UFMylation promotes orthoflavivirus infectious particle production.

Post-translational modifications play crucial roles in viral infections, yet many potential modifications remain unexplored in orthoflavivirus biology. Here we demonstrate that the UFMylation system, a post-translational modification system that catalyzes the transfer of UFM1 onto proteins, promotes infection by multiple orthoflaviviruses including dengue virus, Zika virus, West Nile virus, and yellow fever virus.
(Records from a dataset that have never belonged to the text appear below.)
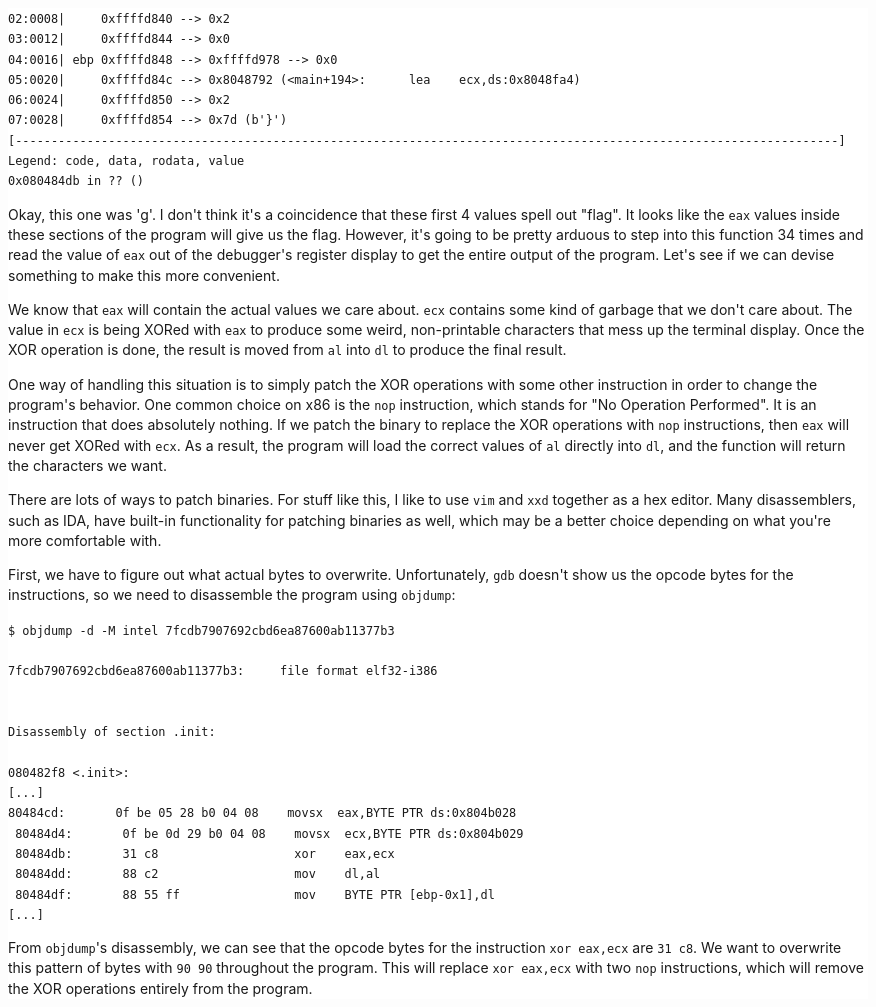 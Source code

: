 	02:0008|     0xffffd840 --> 0x2
	03:0012|     0xffffd844 --> 0x0
	04:0016| ebp 0xffffd848 --> 0xffffd978 --> 0x0
	05:0020|     0xffffd84c --> 0x8048792 (<main+194>:      lea    ecx,ds:0x8048fa4)
	06:0024|     0xffffd850 --> 0x2
	07:0028|     0xffffd854 --> 0x7d (b'}')
	[-------------------------------------------------------------------------------------------------------------------]
	Legend: code, data, rodata, value
	0x080484db in ?? ()

Okay, this one was 'g'. I don't think it's a coincidence that these first 4 values spell out "flag". It looks like the `eax` values inside these sections of the program will give us the flag. However, it's going to be pretty arduous to step into this function 34 times and read the value of `eax` out of the debugger's register display to get the entire output of the program. Let's see if we can devise something to make this more convenient.

We know that `eax` will contain the actual values we care about. `ecx` contains some kind of garbage that we don't care about. The value in `ecx` is being XORed with `eax` to produce some weird, non-printable characters that mess up the terminal display. Once the XOR operation is done, the result is moved from `al` into `dl` to produce the final result.

One way of handling this situation is to simply patch the XOR operations with some other instruction in order to change the program's behavior. One common choice on x86 is the `nop` instruction, which stands for "No Operation Performed". It is an instruction that does absolutely nothing. If we patch the binary to replace the XOR operations with `nop` instructions, then `eax` will never get XORed with `ecx`. As a result, the program will load the correct values of `al` directly into `dl`, and the function will return the characters we want.

There are lots of ways to patch binaries. For stuff like this, I like to use `vim` and `xxd` together as a hex editor. Many disassemblers, such as IDA, have built-in functionality for patching binaries as well, which may be a better choice depending on what you're more comfortable with.

First, we have to figure out what actual bytes to overwrite. Unfortunately, `gdb` doesn't show us the opcode bytes for the instructions, so we need to disassemble the program using `objdump`:

	$ objdump -d -M intel 7fcdb7907692cbd6ea87600ab11377b3

	7fcdb7907692cbd6ea87600ab11377b3:     file format elf32-i386


	Disassembly of section .init:

	080482f8 <.init>:
	[...]
	80484cd:       0f be 05 28 b0 04 08    movsx  eax,BYTE PTR ds:0x804b028
	 80484d4:       0f be 0d 29 b0 04 08    movsx  ecx,BYTE PTR ds:0x804b029
	 80484db:       31 c8                   xor    eax,ecx
	 80484dd:       88 c2                   mov    dl,al
	 80484df:       88 55 ff                mov    BYTE PTR [ebp-0x1],dl
	[...]

From `objdump`'s disassembly, we can see that the opcode bytes for the instruction `xor eax,ecx` are `31 c8`. We want to overwrite this pattern of bytes with `90 90` throughout the program. This will replace `xor eax,ecx` with two `nop` instructions, which will remove the XOR operations entirely from the program.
We found that depletion of the UFMylation E3 ligase complex proteins UFL1 and UFBP1, as well as other UFMylation machinery components (UBA5, UFC1, and UFM1), significantly reduces infectious virion production for orthoflaviviruses but not the hepacivirus, hepatitis C. Mechanistically, UFMylation does not regulate viral RNA translation or RNA replication but instead affects a later stage of the viral lifecycle. We identified novel interactions between UFL1, and several viral proteins involved in orthoflavivirus virion assembly, including NS2A, NS2B-NS3, and Capsid. These findings establish UFMylation as a previously unrecognized post-translational modification system that promotes orthoflavivirus infection, likely through modulation of viral assembly. This work expands our understanding of the post-translational modifications that control orthoflavivirus infection and identifies new potential therapeutic targets.